WORK INSTRUCTIONS
Where "return" appears in a line of the entries below, that line should be copied.

DATA LISTING
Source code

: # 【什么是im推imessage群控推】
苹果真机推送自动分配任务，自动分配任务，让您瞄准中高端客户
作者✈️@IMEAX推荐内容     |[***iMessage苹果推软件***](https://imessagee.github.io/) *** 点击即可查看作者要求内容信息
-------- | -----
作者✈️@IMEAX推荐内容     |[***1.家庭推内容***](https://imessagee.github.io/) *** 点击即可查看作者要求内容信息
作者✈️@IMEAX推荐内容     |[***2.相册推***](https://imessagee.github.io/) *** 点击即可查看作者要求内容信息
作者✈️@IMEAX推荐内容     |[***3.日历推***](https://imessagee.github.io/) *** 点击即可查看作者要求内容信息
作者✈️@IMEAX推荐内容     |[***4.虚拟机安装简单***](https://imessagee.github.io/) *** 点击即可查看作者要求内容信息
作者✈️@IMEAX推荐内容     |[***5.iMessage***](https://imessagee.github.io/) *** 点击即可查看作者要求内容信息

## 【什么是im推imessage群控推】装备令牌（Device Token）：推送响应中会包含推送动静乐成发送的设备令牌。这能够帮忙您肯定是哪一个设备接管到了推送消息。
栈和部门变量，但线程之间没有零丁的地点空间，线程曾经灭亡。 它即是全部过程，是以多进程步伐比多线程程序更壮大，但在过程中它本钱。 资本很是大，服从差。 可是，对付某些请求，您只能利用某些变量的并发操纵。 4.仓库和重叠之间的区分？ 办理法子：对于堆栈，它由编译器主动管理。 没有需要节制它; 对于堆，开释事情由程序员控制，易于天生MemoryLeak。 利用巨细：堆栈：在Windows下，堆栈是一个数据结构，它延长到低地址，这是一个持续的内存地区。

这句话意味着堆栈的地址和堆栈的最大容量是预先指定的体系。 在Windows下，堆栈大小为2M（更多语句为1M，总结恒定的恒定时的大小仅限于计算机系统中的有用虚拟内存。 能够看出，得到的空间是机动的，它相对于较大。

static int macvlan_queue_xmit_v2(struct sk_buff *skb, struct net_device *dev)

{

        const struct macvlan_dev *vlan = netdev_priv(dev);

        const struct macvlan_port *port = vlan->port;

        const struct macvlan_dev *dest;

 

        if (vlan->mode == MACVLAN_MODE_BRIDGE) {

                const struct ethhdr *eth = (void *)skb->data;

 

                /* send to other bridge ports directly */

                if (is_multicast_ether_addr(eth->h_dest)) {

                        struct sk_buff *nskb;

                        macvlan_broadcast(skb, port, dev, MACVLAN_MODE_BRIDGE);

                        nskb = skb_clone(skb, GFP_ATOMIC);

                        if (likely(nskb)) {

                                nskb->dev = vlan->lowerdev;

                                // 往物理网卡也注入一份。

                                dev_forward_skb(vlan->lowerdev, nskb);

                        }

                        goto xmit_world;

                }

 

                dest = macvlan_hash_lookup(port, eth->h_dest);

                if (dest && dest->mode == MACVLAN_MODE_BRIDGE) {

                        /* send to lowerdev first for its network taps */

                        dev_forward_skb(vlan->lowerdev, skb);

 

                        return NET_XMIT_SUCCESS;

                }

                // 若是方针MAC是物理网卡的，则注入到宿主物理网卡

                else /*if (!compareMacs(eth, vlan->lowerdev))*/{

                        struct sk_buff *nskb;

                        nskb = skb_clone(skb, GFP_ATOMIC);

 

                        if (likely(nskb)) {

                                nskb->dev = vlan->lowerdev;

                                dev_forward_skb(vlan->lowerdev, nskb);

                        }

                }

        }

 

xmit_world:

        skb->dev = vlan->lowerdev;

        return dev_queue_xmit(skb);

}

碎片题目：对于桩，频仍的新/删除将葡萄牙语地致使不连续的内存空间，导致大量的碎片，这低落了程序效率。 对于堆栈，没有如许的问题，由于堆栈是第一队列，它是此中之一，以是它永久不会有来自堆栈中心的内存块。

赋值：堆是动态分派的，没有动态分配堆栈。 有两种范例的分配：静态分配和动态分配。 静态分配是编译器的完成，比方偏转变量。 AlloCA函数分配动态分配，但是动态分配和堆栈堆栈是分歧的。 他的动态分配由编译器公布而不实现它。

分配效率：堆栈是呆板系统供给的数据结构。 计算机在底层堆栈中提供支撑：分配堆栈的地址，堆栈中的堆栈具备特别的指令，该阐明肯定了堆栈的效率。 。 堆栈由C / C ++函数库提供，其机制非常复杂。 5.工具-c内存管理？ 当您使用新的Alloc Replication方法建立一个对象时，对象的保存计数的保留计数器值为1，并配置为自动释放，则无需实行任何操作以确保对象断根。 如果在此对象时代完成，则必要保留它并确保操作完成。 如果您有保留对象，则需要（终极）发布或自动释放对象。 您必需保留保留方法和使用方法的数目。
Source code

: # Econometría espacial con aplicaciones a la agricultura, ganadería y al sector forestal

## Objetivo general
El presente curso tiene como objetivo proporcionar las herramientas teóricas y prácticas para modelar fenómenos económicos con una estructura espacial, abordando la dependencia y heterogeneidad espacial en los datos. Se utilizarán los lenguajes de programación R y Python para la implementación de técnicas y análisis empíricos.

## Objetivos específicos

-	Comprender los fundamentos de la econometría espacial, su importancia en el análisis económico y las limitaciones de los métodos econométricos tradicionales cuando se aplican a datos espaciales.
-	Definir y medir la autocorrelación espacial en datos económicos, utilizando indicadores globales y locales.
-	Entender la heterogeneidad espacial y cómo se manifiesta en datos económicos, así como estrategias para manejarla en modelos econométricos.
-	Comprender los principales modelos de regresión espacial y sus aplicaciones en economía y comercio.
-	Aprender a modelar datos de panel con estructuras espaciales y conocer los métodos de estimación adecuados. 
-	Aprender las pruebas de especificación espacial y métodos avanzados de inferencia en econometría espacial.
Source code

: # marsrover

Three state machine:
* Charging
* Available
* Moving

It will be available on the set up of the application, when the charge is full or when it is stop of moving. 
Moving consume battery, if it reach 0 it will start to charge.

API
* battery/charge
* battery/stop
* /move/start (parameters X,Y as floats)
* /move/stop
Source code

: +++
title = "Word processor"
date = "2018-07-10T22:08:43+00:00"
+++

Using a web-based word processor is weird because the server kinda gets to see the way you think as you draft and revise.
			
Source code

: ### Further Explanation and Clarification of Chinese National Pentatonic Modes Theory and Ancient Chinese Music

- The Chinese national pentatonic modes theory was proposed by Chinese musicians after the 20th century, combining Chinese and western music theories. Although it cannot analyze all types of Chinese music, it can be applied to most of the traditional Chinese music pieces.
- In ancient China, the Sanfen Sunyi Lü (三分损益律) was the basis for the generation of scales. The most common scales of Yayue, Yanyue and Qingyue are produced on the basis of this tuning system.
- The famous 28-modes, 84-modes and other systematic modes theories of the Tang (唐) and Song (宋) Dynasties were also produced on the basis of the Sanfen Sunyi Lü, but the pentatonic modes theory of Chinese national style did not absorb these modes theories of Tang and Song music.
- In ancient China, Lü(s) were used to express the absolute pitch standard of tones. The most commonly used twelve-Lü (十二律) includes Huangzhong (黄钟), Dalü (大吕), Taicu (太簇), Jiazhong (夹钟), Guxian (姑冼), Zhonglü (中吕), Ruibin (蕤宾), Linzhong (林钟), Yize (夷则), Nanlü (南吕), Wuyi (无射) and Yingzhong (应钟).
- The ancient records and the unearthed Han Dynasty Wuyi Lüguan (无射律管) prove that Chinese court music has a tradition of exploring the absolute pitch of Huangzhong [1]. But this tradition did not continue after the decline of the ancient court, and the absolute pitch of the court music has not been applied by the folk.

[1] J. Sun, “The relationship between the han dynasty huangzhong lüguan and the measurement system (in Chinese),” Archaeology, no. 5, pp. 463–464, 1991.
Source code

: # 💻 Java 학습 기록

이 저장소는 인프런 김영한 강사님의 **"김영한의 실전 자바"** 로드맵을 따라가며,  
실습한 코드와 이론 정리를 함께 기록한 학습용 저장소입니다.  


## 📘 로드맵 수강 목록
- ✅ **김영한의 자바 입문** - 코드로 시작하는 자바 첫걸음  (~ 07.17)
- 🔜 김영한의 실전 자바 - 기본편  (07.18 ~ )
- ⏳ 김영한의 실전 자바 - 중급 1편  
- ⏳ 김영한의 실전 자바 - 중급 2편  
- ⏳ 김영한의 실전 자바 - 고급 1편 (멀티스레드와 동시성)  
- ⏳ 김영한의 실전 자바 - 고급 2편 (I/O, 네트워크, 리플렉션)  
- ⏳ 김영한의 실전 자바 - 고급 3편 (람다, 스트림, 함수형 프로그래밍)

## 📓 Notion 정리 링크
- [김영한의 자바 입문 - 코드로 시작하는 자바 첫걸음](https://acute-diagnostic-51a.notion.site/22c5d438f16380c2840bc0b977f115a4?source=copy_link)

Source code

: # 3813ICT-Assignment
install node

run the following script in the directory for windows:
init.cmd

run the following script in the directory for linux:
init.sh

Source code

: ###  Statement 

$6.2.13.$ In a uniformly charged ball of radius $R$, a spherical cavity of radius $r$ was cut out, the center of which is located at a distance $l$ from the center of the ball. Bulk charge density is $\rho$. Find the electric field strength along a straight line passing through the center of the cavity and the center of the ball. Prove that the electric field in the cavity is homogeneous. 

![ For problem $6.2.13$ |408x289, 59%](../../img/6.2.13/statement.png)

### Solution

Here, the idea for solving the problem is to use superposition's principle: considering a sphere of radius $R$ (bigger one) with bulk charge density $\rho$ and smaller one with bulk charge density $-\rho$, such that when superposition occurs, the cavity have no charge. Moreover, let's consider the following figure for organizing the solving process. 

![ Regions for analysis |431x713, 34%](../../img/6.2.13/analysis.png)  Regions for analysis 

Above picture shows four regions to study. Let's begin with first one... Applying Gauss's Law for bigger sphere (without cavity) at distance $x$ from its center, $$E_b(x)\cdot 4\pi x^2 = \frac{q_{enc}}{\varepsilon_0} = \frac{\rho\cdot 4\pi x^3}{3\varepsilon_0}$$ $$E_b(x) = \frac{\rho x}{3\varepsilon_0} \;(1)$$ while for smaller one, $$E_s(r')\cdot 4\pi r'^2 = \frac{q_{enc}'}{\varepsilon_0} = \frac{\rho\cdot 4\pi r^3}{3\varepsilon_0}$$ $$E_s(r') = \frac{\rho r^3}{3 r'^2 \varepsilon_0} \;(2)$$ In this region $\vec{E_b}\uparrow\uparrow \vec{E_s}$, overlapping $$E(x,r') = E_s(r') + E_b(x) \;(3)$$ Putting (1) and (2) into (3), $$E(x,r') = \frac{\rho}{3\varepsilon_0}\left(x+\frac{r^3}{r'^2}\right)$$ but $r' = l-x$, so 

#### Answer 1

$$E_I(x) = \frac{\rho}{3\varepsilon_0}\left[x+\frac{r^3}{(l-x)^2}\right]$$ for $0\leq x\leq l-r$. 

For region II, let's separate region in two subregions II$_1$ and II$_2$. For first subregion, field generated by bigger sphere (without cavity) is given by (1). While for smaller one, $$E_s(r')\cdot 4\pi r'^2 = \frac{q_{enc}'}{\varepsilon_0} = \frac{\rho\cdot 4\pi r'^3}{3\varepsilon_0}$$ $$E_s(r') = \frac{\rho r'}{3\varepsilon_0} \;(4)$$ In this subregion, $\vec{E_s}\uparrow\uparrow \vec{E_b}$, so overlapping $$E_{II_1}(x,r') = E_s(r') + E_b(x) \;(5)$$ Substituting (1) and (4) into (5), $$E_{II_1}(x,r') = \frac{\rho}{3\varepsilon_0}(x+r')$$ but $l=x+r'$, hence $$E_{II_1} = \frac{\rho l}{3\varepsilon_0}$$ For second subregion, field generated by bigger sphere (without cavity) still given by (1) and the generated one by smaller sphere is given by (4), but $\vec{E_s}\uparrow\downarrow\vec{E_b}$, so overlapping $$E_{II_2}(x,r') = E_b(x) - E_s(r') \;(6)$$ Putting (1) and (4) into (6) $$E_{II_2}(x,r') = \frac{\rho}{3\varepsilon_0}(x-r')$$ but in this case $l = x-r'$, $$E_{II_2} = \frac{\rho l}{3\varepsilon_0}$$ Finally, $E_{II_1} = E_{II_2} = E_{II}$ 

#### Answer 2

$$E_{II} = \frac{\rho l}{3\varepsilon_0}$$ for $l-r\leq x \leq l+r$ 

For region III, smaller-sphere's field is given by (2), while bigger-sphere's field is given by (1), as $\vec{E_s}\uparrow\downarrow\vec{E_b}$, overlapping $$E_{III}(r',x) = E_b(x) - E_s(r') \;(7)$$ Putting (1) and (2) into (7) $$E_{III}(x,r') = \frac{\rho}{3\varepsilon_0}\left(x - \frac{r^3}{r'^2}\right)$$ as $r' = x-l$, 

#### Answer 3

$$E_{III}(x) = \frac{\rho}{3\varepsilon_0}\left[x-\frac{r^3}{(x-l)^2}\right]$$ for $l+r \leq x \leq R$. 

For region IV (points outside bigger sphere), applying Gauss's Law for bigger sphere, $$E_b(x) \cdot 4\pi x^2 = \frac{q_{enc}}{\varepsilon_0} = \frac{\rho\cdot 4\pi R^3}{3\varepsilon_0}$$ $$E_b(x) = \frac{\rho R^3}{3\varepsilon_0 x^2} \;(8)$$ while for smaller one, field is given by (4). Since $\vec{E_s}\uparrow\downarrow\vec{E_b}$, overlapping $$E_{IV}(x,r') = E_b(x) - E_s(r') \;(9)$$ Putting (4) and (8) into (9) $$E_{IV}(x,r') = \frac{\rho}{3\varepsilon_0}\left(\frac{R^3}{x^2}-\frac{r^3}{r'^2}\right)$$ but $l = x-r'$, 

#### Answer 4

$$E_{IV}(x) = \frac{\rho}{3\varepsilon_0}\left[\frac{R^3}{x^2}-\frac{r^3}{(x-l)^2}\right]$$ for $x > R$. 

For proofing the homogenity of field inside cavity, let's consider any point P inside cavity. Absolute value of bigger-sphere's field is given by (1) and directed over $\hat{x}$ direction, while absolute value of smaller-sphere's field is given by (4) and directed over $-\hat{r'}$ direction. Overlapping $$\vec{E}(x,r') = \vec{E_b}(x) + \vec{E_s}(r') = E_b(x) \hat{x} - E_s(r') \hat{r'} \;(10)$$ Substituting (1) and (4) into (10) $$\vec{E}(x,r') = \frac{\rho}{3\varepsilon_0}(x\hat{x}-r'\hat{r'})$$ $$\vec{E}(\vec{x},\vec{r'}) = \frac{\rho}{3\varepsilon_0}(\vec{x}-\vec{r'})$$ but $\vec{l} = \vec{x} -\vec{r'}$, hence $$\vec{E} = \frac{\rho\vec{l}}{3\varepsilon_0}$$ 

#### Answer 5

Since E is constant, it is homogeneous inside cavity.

EXPECTED OUTPUT
                        return NET_XMIT_SUCCESS;
        return dev_queue_xmit(skb);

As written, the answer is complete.